___ PROVIDED RECORDS ___

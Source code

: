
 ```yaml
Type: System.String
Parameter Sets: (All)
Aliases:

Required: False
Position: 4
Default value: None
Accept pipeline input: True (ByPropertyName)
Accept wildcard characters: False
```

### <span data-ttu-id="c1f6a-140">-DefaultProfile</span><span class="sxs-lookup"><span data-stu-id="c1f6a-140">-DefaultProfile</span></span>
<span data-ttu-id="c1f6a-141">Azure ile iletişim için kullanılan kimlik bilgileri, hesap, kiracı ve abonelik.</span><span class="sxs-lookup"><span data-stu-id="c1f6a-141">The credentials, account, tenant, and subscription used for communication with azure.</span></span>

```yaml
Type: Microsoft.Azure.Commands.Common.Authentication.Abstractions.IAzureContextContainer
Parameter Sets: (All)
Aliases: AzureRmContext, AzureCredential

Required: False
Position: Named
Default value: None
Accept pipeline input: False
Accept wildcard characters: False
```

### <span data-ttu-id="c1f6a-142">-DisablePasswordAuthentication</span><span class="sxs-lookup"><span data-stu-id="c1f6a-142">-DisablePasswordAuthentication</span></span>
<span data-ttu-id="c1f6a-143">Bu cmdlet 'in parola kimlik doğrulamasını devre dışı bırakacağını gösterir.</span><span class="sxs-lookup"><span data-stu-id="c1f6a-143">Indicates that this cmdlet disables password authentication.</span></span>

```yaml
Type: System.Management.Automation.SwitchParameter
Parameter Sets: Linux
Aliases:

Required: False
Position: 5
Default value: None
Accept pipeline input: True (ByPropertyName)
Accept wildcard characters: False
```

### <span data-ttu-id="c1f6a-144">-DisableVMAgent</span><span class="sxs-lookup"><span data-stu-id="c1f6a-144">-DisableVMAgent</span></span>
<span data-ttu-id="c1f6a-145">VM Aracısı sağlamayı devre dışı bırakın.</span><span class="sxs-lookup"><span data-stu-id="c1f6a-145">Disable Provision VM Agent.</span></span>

___

EXERCISE GOAL: Now copy each line of the entries that mentions "class".

ANSWER TO THE EXERCISE:
### <span data-ttu-id="c1f6a-140">-DefaultProfile</span><span class="sxs-lookup"><span data-stu-id="c1f6a-140">-DefaultProfile</span></span>
<span data-ttu-id="c1f6a-141">Azure ile iletişim için kullanılan kimlik bilgileri, hesap, kiracı ve abonelik.</span><span class="sxs-lookup"><span data-stu-id="c1f6a-141">The credentials, account, tenant, and subscription used for communication with azure.</span></span>
### <span data-ttu-id="c1f6a-142">-DisablePasswordAuthentication</span><span class="sxs-lookup"><span data-stu-id="c1f6a-142">-DisablePasswordAuthentication</span></span>
<span data-ttu-id="c1f6a-143">Bu cmdlet 'in parola kimlik doğrulamasını devre dışı bırakacağını gösterir.</span><span class="sxs-lookup"><span data-stu-id="c1f6a-143">Indicates that this cmdlet disables password authentication.</span></span>
### <span data-ttu-id="c1f6a-144">-DisableVMAgent</span><span class="sxs-lookup"><span data-stu-id="c1f6a-144">-DisableVMAgent</span></span>
<span data-ttu-id="c1f6a-145">VM Aracısı sağlamayı devre dışı bırakın.</span><span class="sxs-lookup"><span data-stu-id="c1f6a-145">Disable Provision VM Agent.</span></span>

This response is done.